[THE TASK]: Since pictures are not wanted in the copy, output only the rest of each record exactly.

++++

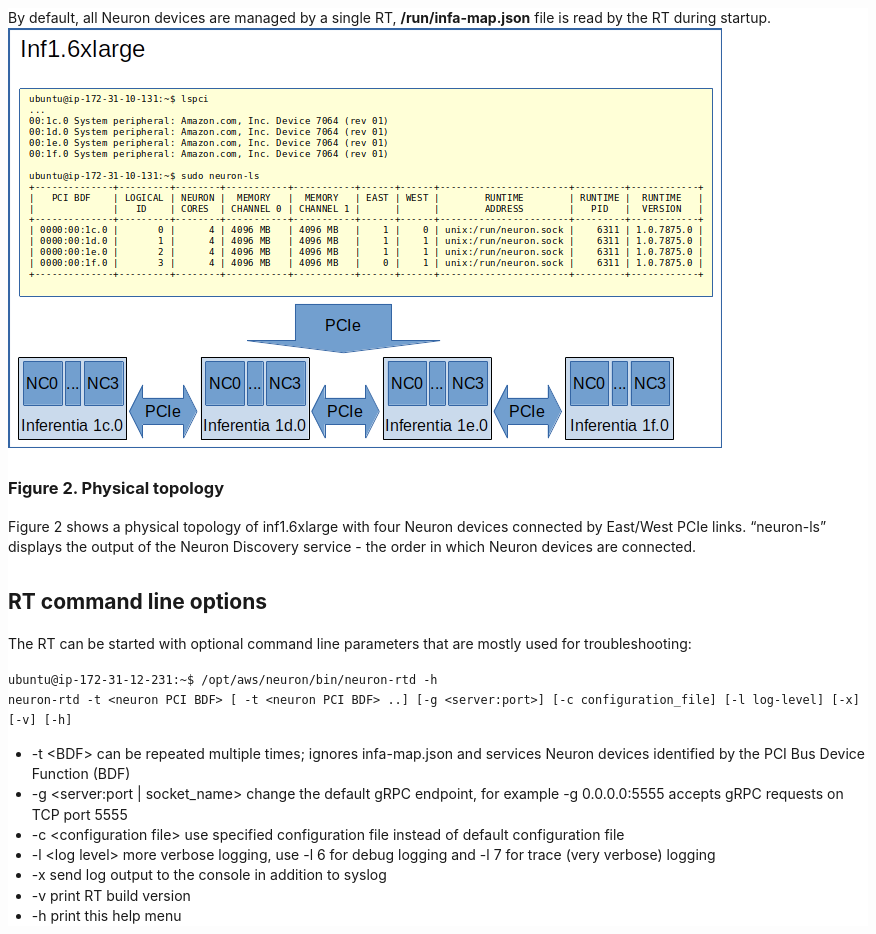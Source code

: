 
By default, all Neuron devices are managed by a single RT, **/run/infa-map.json** file is read by the RT during startup. 
![Image:](./img/neuron-rt-discovery.png)
### Figure 2. Physical topology

Figure 2 shows a physical topology of inf1.6xlarge with four Neuron devices connected by East/West PCIe links.  “neuron-ls” displays the output of the Neuron Discovery service - the order in which Neuron devices are connected.

## RT command line options

The RT can be started with optional command line parameters that are mostly used for troubleshooting:

```
ubuntu@ip-172-31-12-231:~$ /opt/aws/neuron/bin/neuron-rtd -h
neuron-rtd -t <neuron PCI BDF> [ -t <neuron PCI BDF> ..] [-g <server:port>] [-c configuration_file] [-l log-level] [-x] [-v] [-h]
```

* -t \<BDF\> can be repeated multiple times; ignores infa-map.json and services Neuron devices identified by the PCI Bus Device Function (BDF)
* -g \<server:port | socket_name\> change the default gRPC endpoint, for example -g 0.0.0.0:5555 accepts gRPC requests on TCP port 5555
* -c \<configuration file\> use specified configuration file instead of default configuration file
* -l \<log level\>  more verbose logging, use -l 6 for debug logging and -l 7 for trace (very verbose) logging
* -x  send log output to the console in addition to syslog
* -v  print RT build version
* -h  print this help menu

++++

[EXERCISE ANSWER]:
Source code

: 
By default, all Neuron devices are managed by a single RT, **/run/infa-map.json** file is read by the RT during startup. 
![Image:](./img/neuron-rt-discovery.png)
### Figure 2. Physical topology

Figure 2 shows a physical topology of inf1.6xlarge with four Neuron devices connected by East/West PCIe links.  “neuron-ls” displays the output of the Neuron Discovery service - the order in which Neuron devices are connected.

## RT command line options

The RT can be started with optional command line parameters that are mostly used for troubleshooting:

```
ubuntu@ip-172-31-12-231:~$ /opt/aws/neuron/bin/neuron-rtd -h
neuron-rtd -t <neuron PCI BDF> [ -t <neuron PCI BDF> ..] [-g <server:port>] [-c configuration_file] [-l log-level] [-x] [-v] [-h]
```

* -t \<BDF\> can be repeated multiple times; ignores infa-map.json and services Neuron devices identified by the PCI Bus Device Function (BDF)
* -g \<server:port | socket_name\> change the default gRPC endpoint, for example -g 0.0.0.0:5555 accepts gRPC requests on TCP port 5555
* -c \<configuration file\> use specified configuration file instead of default configuration file
* -l \<log level\>  more verbose logging, use -l 6 for debug logging and -l 7 for trace (very verbose) logging
* -x  send log output to the console in addition to syslog
* -v  print RT build version
* -h  print this help menu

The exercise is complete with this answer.